ついこの前まで『中学ってどんな感じかな』って平凡な緊張と不安を持ち合わしていたのに、先日の未確認飛行物体墜落事故のせいで『ニーが中学に乱入してきたらどうしよう』とか『そのせいで先生の覚えが悪くなったらどうしよう』とかありきたりじゃない悩みがあったのだ。それが思い過ごしと分かって心底安心した。

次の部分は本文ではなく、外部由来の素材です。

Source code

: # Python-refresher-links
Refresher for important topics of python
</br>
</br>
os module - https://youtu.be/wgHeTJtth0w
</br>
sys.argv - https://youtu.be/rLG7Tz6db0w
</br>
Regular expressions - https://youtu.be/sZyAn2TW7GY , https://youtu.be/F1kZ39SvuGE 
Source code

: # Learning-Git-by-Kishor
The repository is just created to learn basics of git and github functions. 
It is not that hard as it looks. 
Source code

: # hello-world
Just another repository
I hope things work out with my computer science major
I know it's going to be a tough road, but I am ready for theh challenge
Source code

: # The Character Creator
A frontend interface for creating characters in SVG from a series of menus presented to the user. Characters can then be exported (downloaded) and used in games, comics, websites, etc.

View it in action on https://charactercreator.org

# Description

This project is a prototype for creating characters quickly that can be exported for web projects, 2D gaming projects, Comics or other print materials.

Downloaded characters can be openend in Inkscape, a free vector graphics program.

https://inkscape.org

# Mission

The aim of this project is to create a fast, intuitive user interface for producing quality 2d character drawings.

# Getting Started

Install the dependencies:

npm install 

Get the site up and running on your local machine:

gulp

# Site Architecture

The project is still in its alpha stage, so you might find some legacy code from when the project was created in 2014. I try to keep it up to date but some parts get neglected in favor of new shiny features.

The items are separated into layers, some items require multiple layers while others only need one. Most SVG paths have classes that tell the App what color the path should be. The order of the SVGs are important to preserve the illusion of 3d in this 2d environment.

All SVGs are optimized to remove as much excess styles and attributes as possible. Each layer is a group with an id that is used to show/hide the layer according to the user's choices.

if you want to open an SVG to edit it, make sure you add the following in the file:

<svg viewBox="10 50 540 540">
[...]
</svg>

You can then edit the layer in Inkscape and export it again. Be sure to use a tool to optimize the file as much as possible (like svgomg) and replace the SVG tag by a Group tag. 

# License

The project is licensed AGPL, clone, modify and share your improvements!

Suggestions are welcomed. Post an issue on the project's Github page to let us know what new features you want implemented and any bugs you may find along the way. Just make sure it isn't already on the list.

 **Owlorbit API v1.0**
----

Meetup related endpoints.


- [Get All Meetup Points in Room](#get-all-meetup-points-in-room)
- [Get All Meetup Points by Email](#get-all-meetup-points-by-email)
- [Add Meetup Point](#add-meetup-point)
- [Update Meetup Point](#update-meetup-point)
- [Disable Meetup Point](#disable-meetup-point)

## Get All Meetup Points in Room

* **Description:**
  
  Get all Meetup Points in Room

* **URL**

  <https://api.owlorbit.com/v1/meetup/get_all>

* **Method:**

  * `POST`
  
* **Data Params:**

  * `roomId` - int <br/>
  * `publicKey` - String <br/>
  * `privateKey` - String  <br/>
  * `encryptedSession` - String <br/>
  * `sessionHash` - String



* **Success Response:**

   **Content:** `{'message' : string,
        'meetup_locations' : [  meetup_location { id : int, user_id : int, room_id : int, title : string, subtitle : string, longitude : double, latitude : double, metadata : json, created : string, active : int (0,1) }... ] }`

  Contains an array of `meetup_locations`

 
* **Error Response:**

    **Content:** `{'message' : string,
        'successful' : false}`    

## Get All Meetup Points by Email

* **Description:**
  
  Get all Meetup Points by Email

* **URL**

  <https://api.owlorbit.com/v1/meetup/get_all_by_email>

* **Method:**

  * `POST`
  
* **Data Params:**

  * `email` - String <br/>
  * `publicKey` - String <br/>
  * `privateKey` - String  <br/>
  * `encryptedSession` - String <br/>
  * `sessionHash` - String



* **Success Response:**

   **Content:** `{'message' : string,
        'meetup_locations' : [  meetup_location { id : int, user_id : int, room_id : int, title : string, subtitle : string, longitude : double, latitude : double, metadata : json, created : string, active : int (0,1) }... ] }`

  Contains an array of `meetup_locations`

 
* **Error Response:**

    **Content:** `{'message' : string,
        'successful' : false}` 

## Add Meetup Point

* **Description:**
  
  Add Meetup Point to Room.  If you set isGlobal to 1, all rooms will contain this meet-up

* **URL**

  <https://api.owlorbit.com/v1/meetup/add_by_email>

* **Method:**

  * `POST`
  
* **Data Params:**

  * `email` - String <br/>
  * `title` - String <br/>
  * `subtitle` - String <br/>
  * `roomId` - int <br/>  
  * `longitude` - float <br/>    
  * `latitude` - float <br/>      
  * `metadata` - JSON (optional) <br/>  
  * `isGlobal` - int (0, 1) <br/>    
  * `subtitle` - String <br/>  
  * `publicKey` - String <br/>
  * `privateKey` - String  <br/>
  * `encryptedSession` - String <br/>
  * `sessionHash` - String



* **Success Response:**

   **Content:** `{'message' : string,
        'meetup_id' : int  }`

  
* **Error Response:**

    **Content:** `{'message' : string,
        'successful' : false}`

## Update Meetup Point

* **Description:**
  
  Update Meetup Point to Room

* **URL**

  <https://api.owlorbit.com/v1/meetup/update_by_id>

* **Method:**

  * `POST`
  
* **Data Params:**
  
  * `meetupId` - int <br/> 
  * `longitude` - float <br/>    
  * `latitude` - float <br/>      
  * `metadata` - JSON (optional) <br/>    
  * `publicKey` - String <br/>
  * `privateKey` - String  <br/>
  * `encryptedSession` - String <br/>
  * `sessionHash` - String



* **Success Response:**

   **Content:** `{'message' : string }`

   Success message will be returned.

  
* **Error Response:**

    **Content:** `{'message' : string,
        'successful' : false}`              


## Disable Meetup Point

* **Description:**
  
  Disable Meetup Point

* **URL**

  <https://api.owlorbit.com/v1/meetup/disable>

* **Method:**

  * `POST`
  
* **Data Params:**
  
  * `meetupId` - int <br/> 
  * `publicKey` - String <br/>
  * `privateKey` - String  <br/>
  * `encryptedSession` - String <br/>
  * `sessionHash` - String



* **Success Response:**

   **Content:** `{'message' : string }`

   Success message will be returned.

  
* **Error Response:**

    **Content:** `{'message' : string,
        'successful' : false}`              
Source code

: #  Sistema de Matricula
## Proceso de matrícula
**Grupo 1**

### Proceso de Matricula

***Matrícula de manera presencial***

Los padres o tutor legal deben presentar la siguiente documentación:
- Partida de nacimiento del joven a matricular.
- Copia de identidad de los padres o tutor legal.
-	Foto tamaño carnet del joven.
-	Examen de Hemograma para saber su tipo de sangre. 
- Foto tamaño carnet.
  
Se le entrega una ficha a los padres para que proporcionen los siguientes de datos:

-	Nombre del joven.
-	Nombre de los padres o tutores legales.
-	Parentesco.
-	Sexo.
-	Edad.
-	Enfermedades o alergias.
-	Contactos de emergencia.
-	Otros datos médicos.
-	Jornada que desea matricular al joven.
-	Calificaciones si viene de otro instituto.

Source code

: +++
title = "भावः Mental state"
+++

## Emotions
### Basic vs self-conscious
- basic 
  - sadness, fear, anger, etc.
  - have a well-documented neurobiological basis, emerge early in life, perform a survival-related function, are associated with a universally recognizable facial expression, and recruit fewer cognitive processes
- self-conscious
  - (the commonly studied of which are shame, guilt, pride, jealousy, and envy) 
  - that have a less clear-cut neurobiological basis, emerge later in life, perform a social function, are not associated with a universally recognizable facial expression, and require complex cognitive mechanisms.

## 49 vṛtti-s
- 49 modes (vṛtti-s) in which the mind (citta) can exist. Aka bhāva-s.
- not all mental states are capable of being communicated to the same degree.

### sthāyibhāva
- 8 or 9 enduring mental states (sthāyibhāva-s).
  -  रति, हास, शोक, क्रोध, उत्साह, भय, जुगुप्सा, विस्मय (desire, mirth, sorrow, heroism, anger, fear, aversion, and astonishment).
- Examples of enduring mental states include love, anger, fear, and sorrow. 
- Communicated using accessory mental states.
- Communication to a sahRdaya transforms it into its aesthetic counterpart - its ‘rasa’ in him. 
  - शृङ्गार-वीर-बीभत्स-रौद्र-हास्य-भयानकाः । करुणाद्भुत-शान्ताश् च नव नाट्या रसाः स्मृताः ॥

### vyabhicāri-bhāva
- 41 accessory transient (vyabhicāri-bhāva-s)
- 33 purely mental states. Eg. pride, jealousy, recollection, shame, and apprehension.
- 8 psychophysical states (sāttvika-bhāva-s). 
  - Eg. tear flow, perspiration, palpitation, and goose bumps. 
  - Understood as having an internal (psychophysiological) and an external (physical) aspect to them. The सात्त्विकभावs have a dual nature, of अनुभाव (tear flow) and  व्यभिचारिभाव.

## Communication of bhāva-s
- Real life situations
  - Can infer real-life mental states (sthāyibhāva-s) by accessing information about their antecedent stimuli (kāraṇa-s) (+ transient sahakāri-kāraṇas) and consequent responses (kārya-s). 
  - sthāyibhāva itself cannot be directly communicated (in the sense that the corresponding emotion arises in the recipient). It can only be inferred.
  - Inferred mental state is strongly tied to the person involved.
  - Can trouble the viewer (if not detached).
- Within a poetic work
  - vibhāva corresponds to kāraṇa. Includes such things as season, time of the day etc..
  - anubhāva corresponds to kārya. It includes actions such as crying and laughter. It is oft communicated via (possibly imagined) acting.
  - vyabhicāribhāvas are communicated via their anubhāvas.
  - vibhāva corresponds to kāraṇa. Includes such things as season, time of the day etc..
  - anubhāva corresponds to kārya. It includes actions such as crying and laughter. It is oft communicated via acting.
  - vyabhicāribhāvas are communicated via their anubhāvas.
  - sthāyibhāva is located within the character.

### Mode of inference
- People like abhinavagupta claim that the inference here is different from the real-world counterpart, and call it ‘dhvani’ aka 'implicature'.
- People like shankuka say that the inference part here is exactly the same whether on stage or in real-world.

今初めてニーに感謝した。ニーが原因で感謝せねばならないというのは悲しいが。
そうと分かったらさっさと寝るに限る。電気を消して、布団に潜り込む。
そして、つい口を滑らせてしまったのだ。
「良かったよ、ニーがそこまで幼稚じゃなくて」
「……あぁん?」
あ、やべ。
ほっとしたついでに普段の鬱憤まじりの愚痴が。
ニーのバックグラウンドに禍々しい何かが一気に吹き上げた。普段理不尽なことでさえキレるニーは、自身が侮辱されると更に怒りのボルテージが上がるらしい。本日身を持って知った。
「ノリスケのくせに生意気なっ!」
「げふっ」
・ニーのこうげき! ラビットキックスーパー!
・ノリスケに280のダメージ!
・ノリスケはたおれた!
GAME OVER…
腹部の鋭い痛みに意識をもっていかれる。
意識が途切れる前、ニーの憤然とした般若のような顔に僅かに羨望の眼差しが宿った。
「学生とは羨ましいものだな。懐かしい……」
ニーにも学生時代があったんだなぁ……と思いながら目の前が真っ暗になった。
――ちなみに、平穏な学校生活は訪れなかった。
ニーに細かく釘を刺しておかなかったことに後悔しているが、後の祭りだ。